Many more women have been violated and humiliated. Femicide has increased. Women don’t have access to goods, to the means of production, which for us, as farmers, are the land and the machines. In the cities, we also are unable to own a house.
Our work is increasingly precarious. We receive lower wages for the same work men do, but most of the time we are also responsible for the children.
We have seen cases of women being rescued from thirty or forty years of domestic slavery. There are several cases that have recently become public. Most of them were black women.
LGBTQIA+ people suffer a lot of discrimination and disrespect for their sexual identity. They are even murdered. Unfortunately, the situation has got worse in parallel with the rise of conservatism based on religious beliefs. They are often said to be wrong, sick people who have to be cured.
This is one of the important issues that we have been discussing with the members but also outside the movement, besides fighting for public policies.
What needs to be done is to build respect, to acknowledge the ethical issues of racism against black and indigenous people.
We have to demand respect regardless of our gender or social condition, or what colour we are. We are human beings, so we are worthy of respect and equal conditions.

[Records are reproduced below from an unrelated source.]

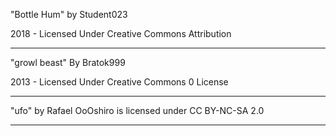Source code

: "Bottle Hum" by Student023

2018 - Licensed Under 
Creative Commons 
Attribution

---

"growl beast" By Bratok999

2013 - Licensed Under 
Creative Commons 
0 License

---

"ufo" by Rafael OoOshiro is licensed under CC BY-NC-SA 2.0

---


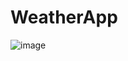 ﻿# WeatherApp

 ![image](https://github.com/user-attachments/assets/9688b853-7830-4894-89e9-b2d1921942bc)

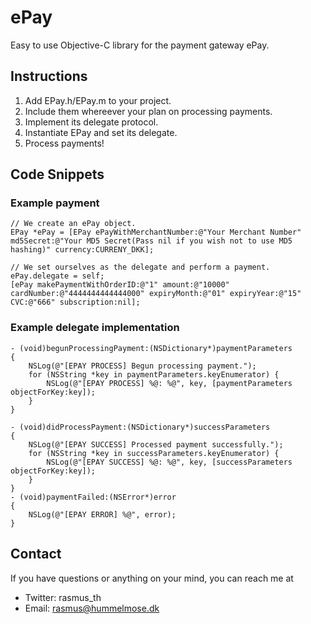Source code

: ePay
====

Easy to use Objective-C library for the payment gateway ePay.

Instructions
------------

1.  Add EPay.h/EPay.m to your project.
2.  Include them whereever your plan on processing payments.
3.  Implement its delegate protocol.
4.  Instantiate EPay and set its delegate.
5.  Process payments!

Code Snippets
-------------

### Example payment

    // We create an ePay object.
    EPay *ePay = [EPay ePayWithMerchantNumber:@"Your Merchant Number" md5Secret:@"Your MD5 Secret(Pass nil if you wish not to use MD5 hashing)" currency:CURRENY_DKK];
    
    // We set ourselves as the delegate and perform a payment.
    ePay.delegate = self;
    [ePay makePaymentWithOrderID:@"1" amount:@"10000" cardNumber:@"4444444444444000" expiryMonth:@"01" expiryYear:@"15" CVC:@"666" subscription:nil];

### Example delegate implementation

    - (void)begunProcessingPayment:(NSDictionary*)paymentParameters
    {
        NSLog(@"[EPAY PROCESS] Begun processing payment.");
        for (NSString *key in paymentParameters.keyEnumerator) {
            NSLog(@"[EPAY PROCESS] %@: %@", key, [paymentParameters objectForKey:key]);
        }
    }
    
    - (void)didProcessPayment:(NSDictionary*)successParameters
    {
        NSLog(@"[EPAY SUCCESS] Processed payment successfully.");
        for (NSString *key in successParameters.keyEnumerator) {
            NSLog(@"[EPAY SUCCESS] %@: %@", key, [successParameters objectForKey:key]);
        }
    }
    - (void)paymentFailed:(NSError*)error
    {
        NSLog(@"[EPAY ERROR] %@", error);
    }

Contact
-------

If you have questions or anything on your mind, you can reach me at

*   Twitter: rasmus_th
*   Email: rasmus@hummelmose.dk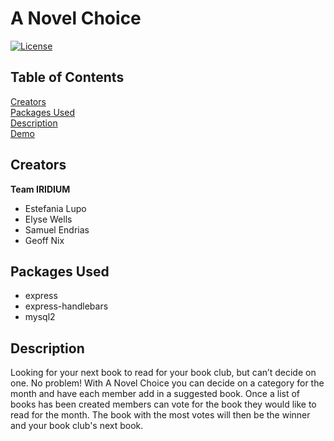 # A Novel Choice<br/>
[![License](https://img.shields.io/badge/License-Apache%202.0-blue.svg)](https://opensource.org/licenses/Apache-2.0)

## Table of Contents
[Creators](#creators)<br/>
[Packages Used](#packages-used)<br/>
[Description](#desciption)<br/>
[Demo](#demo)<br/>

## Creators

**Team IRIDIUM**
 - Estefania Lupo
 - Elyse Wells
 - Samuel Endrias
 - Geoff Nix
 
 ## Packages Used
 * express<br/>
 * express-handlebars<br/>
 * mysql2<br/>
 
 ## Description
  Looking for your next book to read for your book club, but can’t decide on one. 
  No problem! With A Novel Choice you can decide on a category for the month and 
  have each member add in a suggested book. Once a list of books has been created 
  members can vote for the book they would like to read for the month. The book 
  with the most votes will then be the winner and your book club's next book.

The majority of our population is black, but there is a lot of discrimination. Black people still live in terrible conditions, and the environmental disasters that affect those living in the suburbs affect them the most. They live where they can, and these places are not environmentally adequate.
We know that under capitalism we are not going to solve these problems. However, we have to make the feminist struggle go hand in hand with the struggle for socialist social change.
Q: MMC national director Michela Calaca was quoted as saying that patriarchy treats the land like it treats a woman’s body, that is to say, like an object that needs to be conquered, pointing at the close interrelation between feminism and agroecology. What’s your view on that?
A: I agree with Michela. Agroecology is a way of life based on a principle of respect for nature. If there is violence in your environment, it cannot be considered agroecology. Feminism and agroecology go hand in hand with social struggle.